The 2010 Rawson’s Retreat is a blend of 62% Shiraz and 38% Cabernet Sauvignon sourced from multiple vineyards in South Eastern Australia. The Rawson’s Retreat brand is Penfolds entry level wine and in the past the Penfolds name was boldly written in red across the front (the photo on the left is an example of the old label), but for the 2010 bottling the Penfolds name is seen only in the small print information that legally must be shown on the back of the label. Penfolds produces an extremely large number of wines each vintage, from $8 entry level wines to the Grange Shiraz that can be cellared for 20 or more years. Many of their wines compete against each other in the marketplace, so it seems that they are starting to sort out their lineup with the 2010 vintage. This Shiraz/Cabernet Sauvignon was aged in French and American oak barrels and the alcohol content is 13.5%.
The color is strawberry red with black highlights. The nose black and blueberry, plums, gingerbread spice and Nestle’s Quik powder. This wine starts off velvety and then transitions to a nice spicy, tart edge. Fresh blueberry hits first, followed by strawberry, dark chocolate and a hint of French vanilla. The mid palate shows curry spice with cherry and cranberry. The tannins give the back of your palate a slight tug, not too much, just enough to show that there is some Cabernet Sauvignon in the mix. The acidity is well balanced and the finish is admirably long and strong for a $7.99 wine.
If you notice, the Australian wine section in your local wine shop commands about half the space it did only 3 years ago.

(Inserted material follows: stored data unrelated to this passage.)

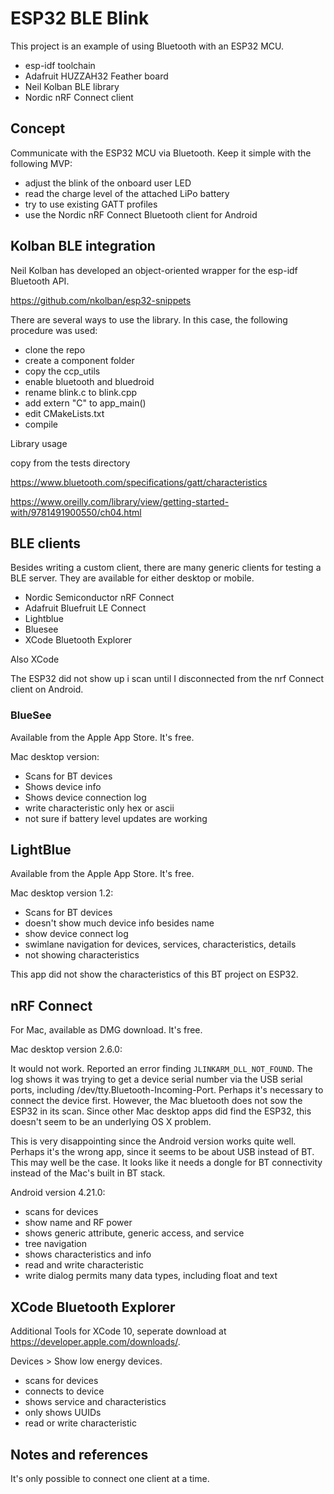 # ESP32 BLE Blink

This project is an example of using Bluetooth with an ESP32 MCU.

- esp-idf toolchain
- Adafruit HUZZAH32 Feather board
- Neil Kolban BLE library
- Nordic nRF Connect client

## Concept
Communicate with the ESP32 MCU via Bluetooth. 
Keep it simple with the following MVP:

- adjust the blink of the onboard user LED
- read the charge level of the attached LiPo battery
- try to use existing GATT profiles
- use the Nordic nRF Connect Bluetooth client for Android

## Kolban BLE integration
Neil Kolban has developed an object-oriented wrapper for the esp-idf Bluetooth API.

https://github.com/nkolban/esp32-snippets

There are several ways to use the library. In this case, the following procedure was used:

- clone the repo
- create a component folder
- copy the ccp_utils
- enable bluetooth and bluedroid
- rename blink.c to blink.cpp
- add extern "C" to app_main()
- edit CMakeLists.txt
- compile

Library usage

copy from the tests directory

https://www.bluetooth.com/specifications/gatt/characteristics

https://www.oreilly.com/library/view/getting-started-with/9781491900550/ch04.html

## BLE clients
Besides writing a custom client, there are many generic clients for testing a BLE server. They are available for either desktop or mobile.

- Nordic Semiconductor nRF Connect
- Adafruit Bluefruit LE Connect
- Lightblue
- Bluesee
- XCode Bluetooth Explorer

Also XCode

The ESP32 did not show up i scan until I disconnected from the nrf Connect client on Android.

### BlueSee
Available from the Apple App Store. It's free.

Mac desktop version:

- Scans for BT devices
- Shows device info
- Shows device connection log
- write characteristic only hex or ascii
- not sure if battery level updates are working

## LightBlue
Available from the Apple App Store. It's free.

Mac desktop version 1.2:

- Scans for BT devices
- doesn't show much device info besides name
- show device connect log
- swimlane navigation for devices, services, characteristics, details
- not showing characteristics

This app did not show the characteristics of this BT project on ESP32.

## nRF Connect
For Mac, available as DMG download. It's free.

Mac desktop version 2.6.0:

It would not work. Reported an error finding `JLINKARM_DLL_NOT_FOUND`. The log shows it was trying to get a device serial number via the USB serial ports, including /dev/tty.Bluetooth-Incoming-Port. Perhaps it's necessary to connect the device first. However, the Mac bluetooth does not sow the ESP32 in its scan. Since other Mac desktop apps did find the ESP32, this doesn't seem to be an underlying OS X problem.

This is very disappointing since the Android version works quite well. Perhaps it's the wrong app, since it seems to be about USB instead of BT. This may well be the case. It looks like it needs a dongle for BT connectivity instead of the Mac's built in BT stack.

Android version 4.21.0:

- scans for devices
- show name and RF power
- shows generic attribute, generic access, and service
- tree navigation
- shows characteristics and info
- read and write characteristic
- write dialog permits many data types, including float and text

## XCode Bluetooth Explorer
Additional Tools for XCode 10, seperate download at https://developer.apple.com/downloads/.
 
Devices > Show low energy devices.

- scans for devices
- connects to device
- shows service and characteristics
- only shows UUIDs
- read or write characteristic
 
## Notes and references
It's only possible to connect one client at a time.
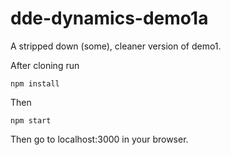 # dde-dynamics-demo1a
A stripped down (some), cleaner version of demo1.

After cloning run

    npm install
    
Then

    npm start
    
Then go to localhost:3000 in your browser.
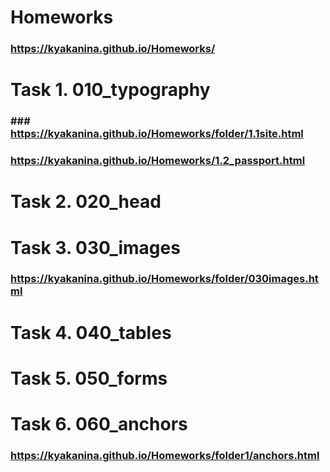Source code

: # Homeworks
### https://kyakanina.github.io/Homeworks/
# Task 1. 010_typography
### ### https://kyakanina.github.io/Homeworks/folder/1.1site.html
### https://kyakanina.github.io/Homeworks/1.2_passport.html
# Task 2. 020_head
# Task 3. 030_images
### https://kyakanina.github.io/Homeworks/folder/030images.html
# Task 4. 040_tables
# Task 5. 050_forms
# Task 6. 060_anchors
### https://kyakanina.github.io/Homeworks/folder1/anchors.html
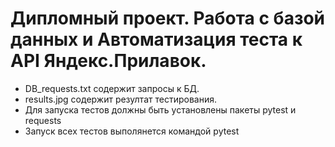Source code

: ﻿# Дипломный проект. Работа с базой данных и Автоматизация теста к API Яндекс.Прилавок.

- DB_requests.txt содержит запросы к БД.
- results.jpg содержит резултат тестирования.
- Для запуска тестов должны быть установлены пакеты pytest и requests
- Запуск всех тестов выполянется командой pytest

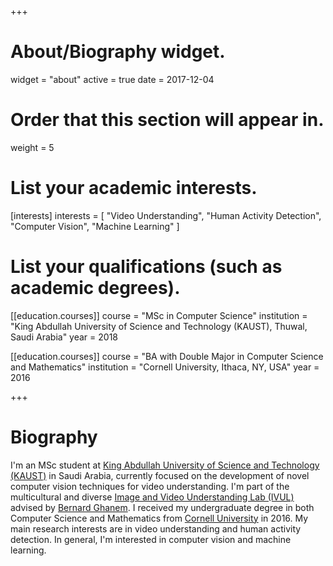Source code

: +++
# About/Biography widget.
widget = "about"
active = true
date = 2017-12-04

# Order that this section will appear in.
weight = 5

# List your academic interests.
[interests]
  interests = [
    "Video Understanding",
    "Human Activity Detection",
    "Computer Vision",
    "Machine Learning"
  ]

# List your qualifications (such as academic degrees).
[[education.courses]]
  course = "MSc in Computer Science"
  institution = "King Abdullah University of Science and Technology (KAUST), Thuwal, Saudi Arabia"
  year = 2018

[[education.courses]]
  course = "BA with Double Major in Computer Science and Mathematics"
  institution = "Cornell University, Ithaca, NY, USA"
  year = 2016
 
+++

# Biography

I'm an MSc student at [King Abdullah University of Science and Technology (KAUST)](https://www.kaust.edu.sa) in Saudi Arabia, currently focused on the development of novel computer vision techniques for video understanding. I'm part of the multicultural and diverse [Image and Video Understanding Lab (IVUL)](https://ivul.kaust.edu.sa/) advised by [Bernard Ghanem](http://www.bernardghanem.com). I received my undergraduate degree in both Computer Science and Mathematics from [Cornell University](https://www.cornell.edu) in 2016. My main research interests are in video understanding and human activity detection. In general, I'm interested in computer vision and machine learning.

The bottom fell out of the Australian wine market, for several reasons, none of which had anything to do with the quality of the wine. It is not good for the Australian wine industry, but their loss is value wine drinkers gain, the glut of grapes available in Australia has lowered their price and grapes that in the past would never find their way into a $7.99 bottle of wine are easily available. In California, there is a grape shortage, not a surplus, so you have to be very careful to find value in inexpensive upcoming vintages, but Australian wines should be extreme values for the next couple of years.